• SOURCE DATA:
+--

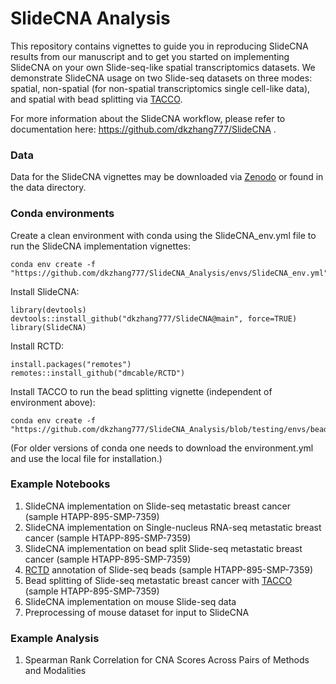 # SlideCNA Analysis

This repository contains vignettes to guide you in reproducing SlideCNA results from our manuscript and to get you started on implementing SlideCNA on your own Slide-seq-like spatial transcriptomics datasets. We demonstrate SlideCNA usage on two Slide-seq datasets on three modes: spatial, non-spatial (for non-spatial transcriptomics single cell-like data), and spatial with bead splitting via [TACCO](https://www.nature.com/articles/s41587-023-01657-3).

For more information about the SlideCNA workflow, please refer to documentation here: https://github.com/dkzhang777/SlideCNA .

### Data
Data for the SlideCNA vignettes may be downloaded via [Zenodo](https://doi.org/10.5281/zenodo.10658096) or found in the data directory.

### Conda environments
Create a clean environment with conda using the SlideCNA_env.yml file to run the SlideCNA implementation vignettes:
```
conda env create -f "https://github.com/dkzhang777/SlideCNA_Analysis/envs/SlideCNA_env.yml"
```

Install SlideCNA:
```
library(devtools)
devtools::install_github("dkzhang777/SlideCNA@main", force=TRUE)
library(SlideCNA)
```

Install RCTD:
```
install.packages("remotes")
remotes::install_github("dmcable/RCTD")
```

Install TACCO to run the bead splitting vignette (independent of environment above):
```
conda env create -f "https://github.com/dkzhang777/SlideCNA_Analysis/blob/testing/envs/bead_split_env.yml"
```

(For older versions of conda one needs to download the environment.yml and use the local file for installation.)

### Example Notebooks
1. SlideCNA implementation on Slide-seq metastatic breast cancer (sample HTAPP-895-SMP-7359)
2. SlideCNA implementation on Single-nucleus RNA-seq metastatic breast cancer (sample HTAPP-895-SMP-7359)
3. SlideCNA implementation on bead split Slide-seq metastatic breast cancer (sample HTAPP-895-SMP-7359)
4. [RCTD](https://doi.org/10.1038/s41587-021-00830-w) annotation of Slide-seq beads (sample HTAPP-895-SMP-7359)
5. Bead splitting of Slide-seq metastatic breast cancer with [TACCO](https://www.nature.com/articles/s41587-023-01657-3) (sample HTAPP-895-SMP-7359)
6. SlideCNA implementation on mouse Slide-seq data
7. Preprocessing of mouse dataset for input to SlideCNA

### Example Analysis
1. Spearman Rank Correlation for CNA Scores Across Pairs of Methods and Modalities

+--

• TASK REQUIREMENTS: Output every entry verbatim. Pictures do not belong in the copy.

• RESPONSE FOR THIS EXERCISE:
 # SlideCNA Analysis

This repository contains vignettes to guide you in reproducing SlideCNA results from our manuscript and to get you started on implementing SlideCNA on your own Slide-seq-like spatial transcriptomics datasets. We demonstrate SlideCNA usage on two Slide-seq datasets on three modes: spatial, non-spatial (for non-spatial transcriptomics single cell-like data), and spatial with bead splitting via [TACCO](https://www.nature.com/articles/s41587-023-01657-3).

For more information about the SlideCNA workflow, please refer to documentation here: https://github.com/dkzhang777/SlideCNA .

### Data
Data for the SlideCNA vignettes may be downloaded via [Zenodo](https://doi.org/10.5281/zenodo.10658096) or found in the data directory.

### Conda environments
Create a clean environment with conda using the SlideCNA_env.yml file to run the SlideCNA implementation vignettes:
```
conda env create -f "https://github.com/dkzhang777/SlideCNA_Analysis/envs/SlideCNA_env.yml"
```

Install SlideCNA:
```
library(devtools)
devtools::install_github("dkzhang777/SlideCNA@main", force=TRUE)
library(SlideCNA)
```

Install RCTD:
```
install.packages("remotes")
remotes::install_github("dmcable/RCTD")
```

Install TACCO to run the bead splitting vignette (independent of environment above):
```
conda env create -f "https://github.com/dkzhang777/SlideCNA_Analysis/blob/testing/envs/bead_split_env.yml"
```

(For older versions of conda one needs to download the environment.yml and use the local file for installation.)

### Example Notebooks
1. SlideCNA implementation on Slide-seq metastatic breast cancer (sample HTAPP-895-SMP-7359)
2. SlideCNA implementation on Single-nucleus RNA-seq metastatic breast cancer (sample HTAPP-895-SMP-7359)
3. SlideCNA implementation on bead split Slide-seq metastatic breast cancer (sample HTAPP-895-SMP-7359)
4. [RCTD](https://doi.org/10.1038/s41587-021-00830-w) annotation of Slide-seq beads (sample HTAPP-895-SMP-7359)
5. Bead splitting of Slide-seq metastatic breast cancer with [TACCO](https://www.nature.com/articles/s41587-023-01657-3) (sample HTAPP-895-SMP-7359)
6. SlideCNA implementation on mouse Slide-seq data
7. Preprocessing of mouse dataset for input to SlideCNA

### Example Analysis
1. Spearman Rank Correlation for CNA Scores Across Pairs of Methods and Modalities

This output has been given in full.